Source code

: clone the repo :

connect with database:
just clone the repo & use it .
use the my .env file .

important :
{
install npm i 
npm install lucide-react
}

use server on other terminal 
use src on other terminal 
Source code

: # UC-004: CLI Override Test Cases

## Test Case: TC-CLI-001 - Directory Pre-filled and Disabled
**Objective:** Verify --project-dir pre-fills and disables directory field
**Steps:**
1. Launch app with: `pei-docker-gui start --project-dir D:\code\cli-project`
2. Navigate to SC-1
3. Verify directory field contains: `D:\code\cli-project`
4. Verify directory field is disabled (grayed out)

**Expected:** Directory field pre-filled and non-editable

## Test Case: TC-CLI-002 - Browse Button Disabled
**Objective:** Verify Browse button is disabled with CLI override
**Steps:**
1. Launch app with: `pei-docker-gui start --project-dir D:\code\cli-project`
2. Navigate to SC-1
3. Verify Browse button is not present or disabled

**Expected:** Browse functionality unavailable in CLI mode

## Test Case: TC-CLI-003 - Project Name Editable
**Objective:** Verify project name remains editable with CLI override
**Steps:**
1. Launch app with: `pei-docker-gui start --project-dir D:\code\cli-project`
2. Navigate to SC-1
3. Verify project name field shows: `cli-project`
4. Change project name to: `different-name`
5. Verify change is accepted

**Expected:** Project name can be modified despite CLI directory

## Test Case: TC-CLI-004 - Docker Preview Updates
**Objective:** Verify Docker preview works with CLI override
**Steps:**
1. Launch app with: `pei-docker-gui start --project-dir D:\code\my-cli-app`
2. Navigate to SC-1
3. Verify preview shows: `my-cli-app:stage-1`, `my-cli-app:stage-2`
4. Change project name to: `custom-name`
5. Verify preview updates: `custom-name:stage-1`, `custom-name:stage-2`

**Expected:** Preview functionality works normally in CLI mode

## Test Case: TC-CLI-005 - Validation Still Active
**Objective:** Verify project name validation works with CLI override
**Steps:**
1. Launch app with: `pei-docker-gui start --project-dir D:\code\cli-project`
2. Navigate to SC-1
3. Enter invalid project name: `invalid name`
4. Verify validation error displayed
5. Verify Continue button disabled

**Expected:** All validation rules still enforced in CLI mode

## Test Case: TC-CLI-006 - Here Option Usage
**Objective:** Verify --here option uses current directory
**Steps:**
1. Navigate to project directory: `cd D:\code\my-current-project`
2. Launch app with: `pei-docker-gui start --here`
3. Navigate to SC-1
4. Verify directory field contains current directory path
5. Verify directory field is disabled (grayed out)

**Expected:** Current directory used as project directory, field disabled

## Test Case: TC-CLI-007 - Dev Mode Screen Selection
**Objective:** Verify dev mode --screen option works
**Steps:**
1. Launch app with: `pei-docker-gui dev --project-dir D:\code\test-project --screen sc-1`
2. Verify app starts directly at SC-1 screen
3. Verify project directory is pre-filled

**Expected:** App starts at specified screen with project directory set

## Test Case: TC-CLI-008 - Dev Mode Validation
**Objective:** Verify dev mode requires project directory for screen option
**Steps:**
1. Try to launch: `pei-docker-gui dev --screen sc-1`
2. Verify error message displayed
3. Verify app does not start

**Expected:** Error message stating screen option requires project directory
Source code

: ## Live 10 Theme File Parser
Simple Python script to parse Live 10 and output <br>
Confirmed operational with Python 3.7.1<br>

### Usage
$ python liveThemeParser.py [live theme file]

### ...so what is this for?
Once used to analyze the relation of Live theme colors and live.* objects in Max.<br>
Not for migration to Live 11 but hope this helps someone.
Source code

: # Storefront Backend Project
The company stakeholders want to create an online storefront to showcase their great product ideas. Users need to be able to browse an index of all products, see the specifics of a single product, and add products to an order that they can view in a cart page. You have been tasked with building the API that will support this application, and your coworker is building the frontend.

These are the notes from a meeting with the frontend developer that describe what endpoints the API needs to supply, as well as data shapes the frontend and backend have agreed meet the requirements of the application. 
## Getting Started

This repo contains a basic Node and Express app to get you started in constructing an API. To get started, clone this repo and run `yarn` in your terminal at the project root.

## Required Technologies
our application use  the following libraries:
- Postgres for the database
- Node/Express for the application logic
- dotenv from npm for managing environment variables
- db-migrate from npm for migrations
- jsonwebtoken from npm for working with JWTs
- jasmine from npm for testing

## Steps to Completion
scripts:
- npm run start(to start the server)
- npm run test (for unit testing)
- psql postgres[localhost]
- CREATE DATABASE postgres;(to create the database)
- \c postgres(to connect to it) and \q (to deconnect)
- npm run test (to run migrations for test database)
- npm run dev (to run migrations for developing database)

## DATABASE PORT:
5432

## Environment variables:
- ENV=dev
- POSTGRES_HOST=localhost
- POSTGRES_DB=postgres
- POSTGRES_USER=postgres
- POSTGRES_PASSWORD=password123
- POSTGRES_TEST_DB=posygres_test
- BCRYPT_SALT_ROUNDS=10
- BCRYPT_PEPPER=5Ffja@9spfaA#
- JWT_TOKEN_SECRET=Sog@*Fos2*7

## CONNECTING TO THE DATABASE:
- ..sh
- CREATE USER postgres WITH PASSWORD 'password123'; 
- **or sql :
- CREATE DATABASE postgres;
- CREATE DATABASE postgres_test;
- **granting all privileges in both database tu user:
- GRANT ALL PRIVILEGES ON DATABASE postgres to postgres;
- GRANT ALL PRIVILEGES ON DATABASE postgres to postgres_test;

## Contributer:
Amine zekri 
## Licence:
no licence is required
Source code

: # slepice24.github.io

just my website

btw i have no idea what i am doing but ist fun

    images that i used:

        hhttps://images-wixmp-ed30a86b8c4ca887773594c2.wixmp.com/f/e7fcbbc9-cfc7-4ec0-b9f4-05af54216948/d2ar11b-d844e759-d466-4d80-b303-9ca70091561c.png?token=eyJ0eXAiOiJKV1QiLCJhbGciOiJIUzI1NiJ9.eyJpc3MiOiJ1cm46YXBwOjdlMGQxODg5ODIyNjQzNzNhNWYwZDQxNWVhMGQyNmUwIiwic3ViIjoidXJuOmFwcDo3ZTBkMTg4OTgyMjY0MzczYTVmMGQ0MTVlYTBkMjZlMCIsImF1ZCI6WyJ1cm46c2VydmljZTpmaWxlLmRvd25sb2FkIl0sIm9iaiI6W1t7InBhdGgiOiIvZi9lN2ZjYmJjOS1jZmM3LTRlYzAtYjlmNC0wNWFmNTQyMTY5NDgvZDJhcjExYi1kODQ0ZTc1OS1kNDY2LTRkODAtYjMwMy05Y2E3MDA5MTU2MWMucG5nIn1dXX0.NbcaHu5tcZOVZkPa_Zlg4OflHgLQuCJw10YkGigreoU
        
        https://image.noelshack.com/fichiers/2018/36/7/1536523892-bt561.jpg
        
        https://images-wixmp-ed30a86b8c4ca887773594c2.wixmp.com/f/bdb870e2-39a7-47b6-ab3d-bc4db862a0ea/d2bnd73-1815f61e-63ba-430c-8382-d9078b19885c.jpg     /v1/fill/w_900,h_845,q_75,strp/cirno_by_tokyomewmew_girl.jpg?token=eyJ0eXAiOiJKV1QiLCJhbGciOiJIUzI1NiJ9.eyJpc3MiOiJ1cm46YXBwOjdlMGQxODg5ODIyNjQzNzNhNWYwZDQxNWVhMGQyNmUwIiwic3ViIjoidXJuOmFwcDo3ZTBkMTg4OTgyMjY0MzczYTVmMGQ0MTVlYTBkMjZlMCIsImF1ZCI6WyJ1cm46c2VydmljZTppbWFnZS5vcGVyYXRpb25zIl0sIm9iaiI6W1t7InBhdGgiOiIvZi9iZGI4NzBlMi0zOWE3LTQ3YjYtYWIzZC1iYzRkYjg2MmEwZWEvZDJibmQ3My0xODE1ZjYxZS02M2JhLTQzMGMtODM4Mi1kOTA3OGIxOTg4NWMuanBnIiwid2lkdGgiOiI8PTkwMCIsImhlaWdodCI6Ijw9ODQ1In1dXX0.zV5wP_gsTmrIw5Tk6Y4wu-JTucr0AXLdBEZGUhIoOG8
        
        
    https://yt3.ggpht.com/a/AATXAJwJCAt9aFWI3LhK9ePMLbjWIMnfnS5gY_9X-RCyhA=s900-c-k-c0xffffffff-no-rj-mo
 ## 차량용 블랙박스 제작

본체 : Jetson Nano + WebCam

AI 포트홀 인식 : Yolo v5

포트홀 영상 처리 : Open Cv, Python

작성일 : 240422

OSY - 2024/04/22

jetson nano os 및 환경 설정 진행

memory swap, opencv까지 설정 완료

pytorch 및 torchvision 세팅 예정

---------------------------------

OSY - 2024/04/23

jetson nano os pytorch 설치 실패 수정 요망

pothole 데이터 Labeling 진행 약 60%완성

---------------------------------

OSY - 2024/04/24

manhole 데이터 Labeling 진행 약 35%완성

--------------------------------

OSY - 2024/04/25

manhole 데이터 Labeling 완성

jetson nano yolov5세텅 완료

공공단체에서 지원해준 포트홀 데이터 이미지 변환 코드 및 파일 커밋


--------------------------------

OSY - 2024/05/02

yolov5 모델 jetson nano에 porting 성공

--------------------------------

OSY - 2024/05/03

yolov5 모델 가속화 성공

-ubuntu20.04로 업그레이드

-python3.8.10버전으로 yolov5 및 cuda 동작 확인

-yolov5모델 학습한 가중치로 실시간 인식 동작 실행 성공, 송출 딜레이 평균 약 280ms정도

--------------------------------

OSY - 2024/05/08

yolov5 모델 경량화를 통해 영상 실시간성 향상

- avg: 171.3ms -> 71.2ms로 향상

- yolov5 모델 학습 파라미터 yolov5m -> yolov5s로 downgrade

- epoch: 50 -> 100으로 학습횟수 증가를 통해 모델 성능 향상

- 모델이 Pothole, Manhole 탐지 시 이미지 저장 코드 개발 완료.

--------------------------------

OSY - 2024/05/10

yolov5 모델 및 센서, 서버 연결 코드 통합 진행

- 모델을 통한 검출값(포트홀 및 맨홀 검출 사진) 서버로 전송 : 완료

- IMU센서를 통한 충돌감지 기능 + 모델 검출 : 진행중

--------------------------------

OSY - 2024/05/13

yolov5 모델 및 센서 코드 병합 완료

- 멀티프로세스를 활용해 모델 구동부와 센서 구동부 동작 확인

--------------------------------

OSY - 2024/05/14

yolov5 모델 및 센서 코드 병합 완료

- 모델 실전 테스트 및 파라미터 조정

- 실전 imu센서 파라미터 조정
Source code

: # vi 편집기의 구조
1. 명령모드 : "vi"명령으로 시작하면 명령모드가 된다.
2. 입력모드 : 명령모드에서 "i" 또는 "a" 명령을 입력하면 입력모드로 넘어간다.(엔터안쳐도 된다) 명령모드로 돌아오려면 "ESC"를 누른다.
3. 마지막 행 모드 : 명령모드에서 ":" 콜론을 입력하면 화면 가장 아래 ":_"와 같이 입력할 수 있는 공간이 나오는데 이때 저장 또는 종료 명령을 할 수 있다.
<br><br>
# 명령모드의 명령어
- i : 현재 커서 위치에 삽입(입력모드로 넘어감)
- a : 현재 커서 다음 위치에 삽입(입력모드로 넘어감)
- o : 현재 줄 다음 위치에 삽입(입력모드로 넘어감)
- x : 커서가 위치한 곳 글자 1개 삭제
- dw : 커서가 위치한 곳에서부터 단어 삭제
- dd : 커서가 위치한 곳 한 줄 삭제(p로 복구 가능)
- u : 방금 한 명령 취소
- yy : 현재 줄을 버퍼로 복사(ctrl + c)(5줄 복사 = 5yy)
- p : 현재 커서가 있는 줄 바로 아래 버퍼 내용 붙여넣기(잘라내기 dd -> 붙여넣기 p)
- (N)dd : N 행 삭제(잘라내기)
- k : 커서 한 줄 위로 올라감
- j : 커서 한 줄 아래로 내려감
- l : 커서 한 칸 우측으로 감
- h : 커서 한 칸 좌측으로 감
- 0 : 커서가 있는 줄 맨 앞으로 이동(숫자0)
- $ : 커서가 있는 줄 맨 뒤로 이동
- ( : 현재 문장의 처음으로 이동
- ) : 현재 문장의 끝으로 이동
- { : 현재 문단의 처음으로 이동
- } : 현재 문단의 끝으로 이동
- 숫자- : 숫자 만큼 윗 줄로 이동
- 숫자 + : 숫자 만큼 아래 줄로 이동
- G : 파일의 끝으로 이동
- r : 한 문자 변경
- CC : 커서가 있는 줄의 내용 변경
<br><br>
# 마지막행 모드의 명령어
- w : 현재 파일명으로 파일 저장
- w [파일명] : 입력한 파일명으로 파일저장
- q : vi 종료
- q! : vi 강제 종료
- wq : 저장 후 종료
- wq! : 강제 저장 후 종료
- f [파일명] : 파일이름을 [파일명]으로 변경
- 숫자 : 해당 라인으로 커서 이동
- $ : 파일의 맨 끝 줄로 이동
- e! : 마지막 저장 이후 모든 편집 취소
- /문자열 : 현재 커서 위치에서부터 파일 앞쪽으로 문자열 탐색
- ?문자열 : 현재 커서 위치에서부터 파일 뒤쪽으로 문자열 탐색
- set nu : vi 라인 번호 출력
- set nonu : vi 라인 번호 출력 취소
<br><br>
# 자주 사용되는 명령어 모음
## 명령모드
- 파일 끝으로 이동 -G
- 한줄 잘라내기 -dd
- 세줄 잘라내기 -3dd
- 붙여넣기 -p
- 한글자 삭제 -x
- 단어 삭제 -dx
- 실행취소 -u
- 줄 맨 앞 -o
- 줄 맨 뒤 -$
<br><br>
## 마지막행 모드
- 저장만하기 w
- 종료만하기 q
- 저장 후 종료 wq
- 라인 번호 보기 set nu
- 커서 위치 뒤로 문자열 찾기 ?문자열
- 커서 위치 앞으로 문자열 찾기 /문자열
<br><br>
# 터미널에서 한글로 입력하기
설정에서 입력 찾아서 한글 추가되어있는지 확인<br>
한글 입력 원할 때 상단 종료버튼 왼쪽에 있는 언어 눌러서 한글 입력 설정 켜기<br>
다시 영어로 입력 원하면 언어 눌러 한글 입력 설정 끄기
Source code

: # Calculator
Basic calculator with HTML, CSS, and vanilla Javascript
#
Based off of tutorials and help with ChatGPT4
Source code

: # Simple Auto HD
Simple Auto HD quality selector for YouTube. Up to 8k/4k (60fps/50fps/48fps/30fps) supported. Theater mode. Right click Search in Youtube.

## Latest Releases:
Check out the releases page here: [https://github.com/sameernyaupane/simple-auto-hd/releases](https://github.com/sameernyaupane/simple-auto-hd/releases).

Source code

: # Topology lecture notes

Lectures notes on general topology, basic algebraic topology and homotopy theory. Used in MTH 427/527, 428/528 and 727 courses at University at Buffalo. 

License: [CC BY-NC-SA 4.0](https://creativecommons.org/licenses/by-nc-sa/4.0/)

Task description — How many lines of the material above contain the word "this"? Give only the number.

Exercise result — 4